Um..that article is a public opinion written unprofessionally; it is not a poll of the nation. I don't know how deduced that the nation doesn't like him because one man doesn't, but whateve.


----------



## ImperatorMortis (Aug 16, 2012)

I guess I don't mind this happening. Being able to steal government secrets, and indiscriminately showing it to everyone isn't a good thing. Not only is it bad for the Governments in question it can be bad for the people living under said governments.

Maybe he won't show the big, dangerous secrets, but should we trust one man with that sort of power?

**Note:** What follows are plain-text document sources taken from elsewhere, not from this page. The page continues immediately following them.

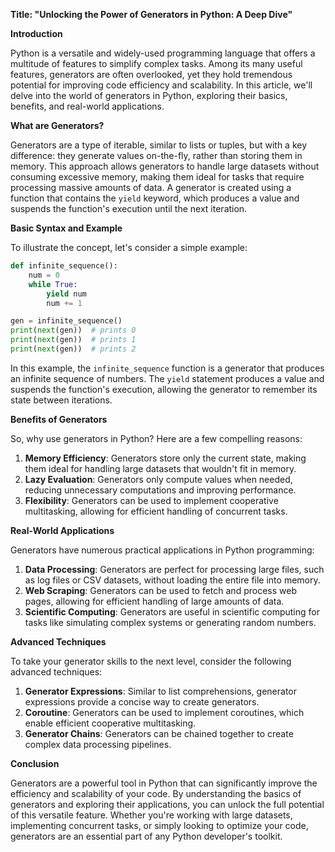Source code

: **Title: "Unlocking the Power of Generators in Python: A Deep Dive"**

**Introduction**

Python is a versatile and widely-used programming language that offers a multitude of features to simplify complex tasks. Among its many useful features, generators are often overlooked, yet they hold tremendous potential for improving code efficiency and scalability. In this article, we'll delve into the world of generators in Python, exploring their basics, benefits, and real-world applications.

**What are Generators?**

Generators are a type of iterable, similar to lists or tuples, but with a key difference: they generate values on-the-fly, rather than storing them in memory. This approach allows generators to handle large datasets without consuming excessive memory, making them ideal for tasks that require processing massive amounts of data. A generator is created using a function that contains the `yield` keyword, which produces a value and suspends the function's execution until the next iteration.

**Basic Syntax and Example**

To illustrate the concept, let's consider a simple example:
```python
def infinite_sequence():
    num = 0
    while True:
        yield num
        num += 1

gen = infinite_sequence()
print(next(gen))  # prints 0
print(next(gen))  # prints 1
print(next(gen))  # prints 2
```
In this example, the `infinite_sequence` function is a generator that produces an infinite sequence of numbers. The `yield` statement produces a value and suspends the function's execution, allowing the generator to remember its state between iterations.

**Benefits of Generators**

So, why use generators in Python? Here are a few compelling reasons:

1. **Memory Efficiency**: Generators store only the current state, making them ideal for handling large datasets that wouldn't fit in memory.
2. **Lazy Evaluation**: Generators only compute values when needed, reducing unnecessary computations and improving performance.
3. **Flexibility**: Generators can be used to implement cooperative multitasking, allowing for efficient handling of concurrent tasks.

**Real-World Applications**

Generators have numerous practical applications in Python programming:

1. **Data Processing**: Generators are perfect for processing large files, such as log files or CSV datasets, without loading the entire file into memory.
2. **Web Scraping**: Generators can be used to fetch and process web pages, allowing for efficient handling of large amounts of data.
3. **Scientific Computing**: Generators are useful in scientific computing for tasks like simulating complex systems or generating random numbers.

**Advanced Techniques**

To take your generator skills to the next level, consider the following advanced techniques:

1. **Generator Expressions**: Similar to list comprehensions, generator expressions provide a concise way to create generators.
2. **Coroutine**: Generators can be used to implement coroutines, which enable efficient cooperative multitasking.
3. **Generator Chains**: Generators can be chained together to create complex data processing pipelines.

**Conclusion**

Generators are a powerful tool in Python that can significantly improve the efficiency and scalability of your code. By understanding the basics of generators and exploring their applications, you can unlock the full potential of this versatile feature. Whether you're working with large datasets, implementing concurrent tasks, or simply looking to optimize your code, generators are an essential part of any Python developer's toolkit.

As for if they'll actually do it.

We'll see.


----------



## Shinigami Perv (Aug 16, 2012)

drache said:


> Dude you are bringing paranoia to new levels. You are the one that has to prove this is some neferious plot and frankly why should Sweden make any such deals with Assange? For that matter the man is a suspect of course they are going to want him where they could arrest him



Proof? This isn't a court. I don't need incontrovertible proof to be suspicious of suspicious activity. 



Toby said:


> But you and I both know that if there is a good amount of evidence of wrongdoing in another country, Sweden must honour the principle of neutrality and extradite him to the country where he is accused of committing a crime.
> 
> Sweden observes international law and the simple principles of the universal declaration of human rights. None of those principles seem to grant a man like Assange political or legal immunity from being extradited.
> .



Extradition to Sweden, or to the United States where we have a practice of indefinite detention without charge to foreigners. 

Would you be comfortable if Sweden extradited Assange to the United States knowing he would face that outcome? Because honestly I don't think he gives two shits about potential charges in Sweden. 

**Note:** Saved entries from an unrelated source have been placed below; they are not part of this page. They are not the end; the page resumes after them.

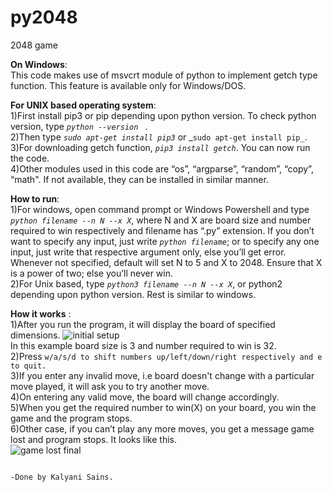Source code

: # py2048
2048 game

**On Windows**:
<br />
	This code makes use of msvcrt module of python to implement getch type function. This feature is available only for Windows/DOS.

**For UNIX based operating system**:
<br />
 1)First install pip3 or pip depending upon python version. To check python version, type _```python --version ```_  .
 <br />
 2)Then type _```sudo apt-get install pip3```_ or _```sudo apt-get install pip_```. 
 <br />
 3)For downloading getch function, _```pip3 install getch```_. You can now run the code.
 <br />
 4)Other modules used in this code are “os”, “argparse”, “random”, “copy”, “math". If not available, they can be installed in similar manner.

**How to run**:
<br />
 1)For windows, open command prompt or Windows Powershell and type _```python filename --n N --x X```_, where N and X are board size and number required to win respectively and filename has “.py” extension. If you don’t want to specify any input, just write _```python filename```_;
or to specify any one input, just write that respective argument only, else you’ll get error.   Whenever not specified, default will set N to 5 and X to 2048. Ensure that X is a power of two; else you’ll never win.
 <br />
 2)For Unix based, type _```python3 filename --n N --x X```_,  or python2 depending upon python version. Rest is similar to windows.
<br />

**How it works** : 
<br />
 1)After you run the program, it will display the board of specified dimensions.
 ![initial setup](https://user-images.githubusercontent.com/64476047/82215205-a42d4200-9934-11ea-954f-e25c320d758a.png)
 <br />
 In this example board size is 3 and number required to win is 32.
<br />
 2)Press ```w/a/s/d to shift numbers up/left/down/right respectively and e to quit.```
 <br />
 3)If you enter any invalid move, i.e board doesn't change with a particular move played, it will ask you to try another move.  
 4)On entering any valid move, the board will change accordingly. 
 <br />
 5)When you get the required number to win(X) on your board, you win the game and the program stops.
 <br />
 6)Other case, if you can’t play any more moves, you get a message game lost and program stops. It looks like this.                
 ![game lost final](https://user-images.githubusercontent.com/64476047/82214962-3c76f700-9934-11ea-9a90-2a7b0cb6ff55.png)




                                                                                        -Done by Kalyani Sains.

My view is that anyone comfortable extraditing Assange to the United States, knowing what our practices are regarding execution and indefinite detention, has no mind for humane legal practices.


----------



## drache (Aug 16, 2012)

Bishop said:


> I love the emotion you show in these arbitrary debates; gets me excited. However, you ignored all the parts where I asked you to show proof and instead of responding to my points, attack me and my style of debate.


 
so you can attack me, insult me but I can't do it back?

wow, just wow



Bishop said:


> Secondly, the GOP has nothing to do with anything as that was a source from wiki about Head Hanchos from Canada and US saying he should be killed; not just US. You asked for proof that people wanted him dead, I provided proof, not you criticize me for it for showing you proof and question the possibility of it being carried out; amusing.


 
Some random handful of politicans called for either him to be executed or assassinated. 

Wow that's some powerful 'evidence' there /snark

Look first those calling for his execution have absolutely little if any credibliity outside of their own bat shit crazy party and second execution implies trial which was not what you were claiming anyways. So not only does the people involved have no crediblity it's not even on point.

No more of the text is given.